Women were initially greeted in the work force with hostility. Male trade unionists argued that the employment of women, who earned roughly half the salary of the men they replaced, would force down men’s wages.** Some argued that women did not have the strength or the technical skills to do the work.
When universal male conscription was passed in 1916, need out-weighed social resistance. By the 1918, 950,00 women worked in Britain’s munitions industry, outnumbering men by as much as three to one in some factories.
The hours were long and the work was dangerous. Munitionettes were popularly known as “canary girls” because prolonged exposure to toxic sulfuric acid tinged their skin yellow. Deadly explosions were common.

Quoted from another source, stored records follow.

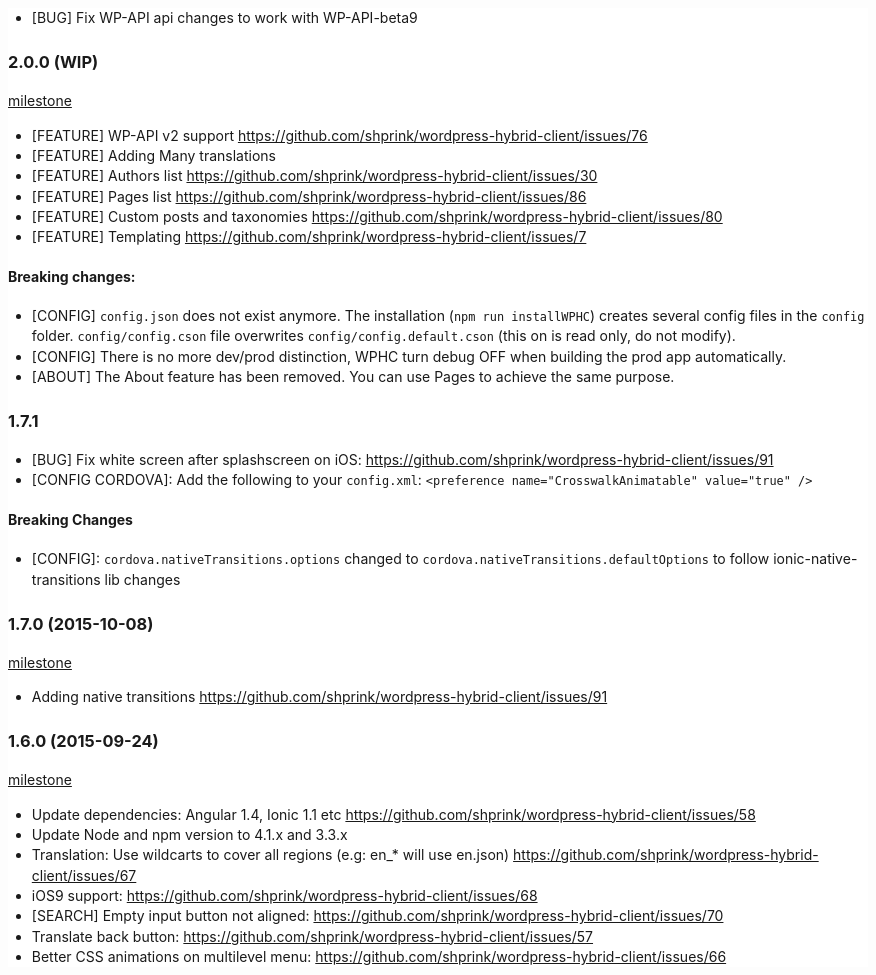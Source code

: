 * [BUG] Fix WP-API api changes to work with WP-API-beta9

<a name="2.0.0-wip"></a>
### 2.0.0 (WIP)

[milestone](https://github.com/shprink/wordpress-hybrid-client/milestones/2.0.0)

* [FEATURE] WP-API v2 support <https://github.com/shprink/wordpress-hybrid-client/issues/76>
* [FEATURE] Adding Many translations
* [FEATURE] Authors list <https://github.com/shprink/wordpress-hybrid-client/issues/30>
* [FEATURE] Pages list <https://github.com/shprink/wordpress-hybrid-client/issues/86>
* [FEATURE] Custom posts and taxonomies <https://github.com/shprink/wordpress-hybrid-client/issues/80>
* [FEATURE] Templating <https://github.com/shprink/wordpress-hybrid-client/issues/7>

#### Breaking changes:

* [CONFIG] `config.json` does not exist anymore. The installation (`npm run installWPHC`) creates several config files in the `config` folder. `config/config.cson` file overwrites `config/config.default.cson` (this on is read only, do not modify).
* [CONFIG] There is no more dev/prod distinction, WPHC turn debug OFF when building the prod app automatically.
* [ABOUT] The About feature has been removed. You can use Pages to achieve the same purpose.

<a name="1.7.1"></a>
### 1.7.1

* [BUG] Fix white screen after splashscreen on iOS:  <https://github.com/shprink/wordpress-hybrid-client/issues/91>
* [CONFIG CORDOVA]: Add the following to your `config.xml`: `<preference name="CrosswalkAnimatable" value="true" />`

#### Breaking Changes

* [CONFIG]: `cordova.nativeTransitions.options` changed to `cordova.nativeTransitions.defaultOptions` to follow ionic-native-transitions lib changes

<a name="1.7.0"></a>
### 1.7.0 (2015-10-08)

[milestone](https://github.com/shprink/wordpress-hybrid-client/milestones/1.7.0)

* Adding native transitions <https://github.com/shprink/wordpress-hybrid-client/issues/91>

<a name="1.6.0"></a>
### 1.6.0 (2015-09-24)

[milestone](https://github.com/shprink/wordpress-hybrid-client/milestones/1.6.0)

* Update dependencies: Angular 1.4, Ionic 1.1 etc <https://github.com/shprink/wordpress-hybrid-client/issues/58>
* Update Node and npm version to 4.1.x and 3.3.x
* Translation: Use wildcarts to cover all regions (e.g: en_* will use en.json) <https://github.com/shprink/wordpress-hybrid-client/issues/67>
* iOS9 support: <https://github.com/shprink/wordpress-hybrid-client/issues/68>
* [SEARCH] Empty input button not aligned: <https://github.com/shprink/wordpress-hybrid-client/issues/70>
* Translate back button: <https://github.com/shprink/wordpress-hybrid-client/issues/57>
* Better CSS animations on multilevel menu: <https://github.com/shprink/wordpress-hybrid-client/issues/66>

Munitionettes were not the only women to enter Britain’s work force in World War I. Another 250,000 joined the work force in jobs that ranged from dockworkers and firefighters*** to government clerks, nurses, and ambulance drivers. The number of women in the transport industry alone increased 555% during the war.
At the end of the war, most of the munitionettes and their fellow war workers were replaced by returning soldiers. Many of them were probably glad to go. But the definition of “women’s work” had been permanently changed. The thin edge of the wedge had been inserted.
* Evidently the simple solution of negotiating for women to be paid an equal wage for equal work did not occur to male-dominated unions. As a consequence, women’s trade unions saw an enormous increase in membership during the war.
** Imagine fighting a fire in a long skirt and petticoats.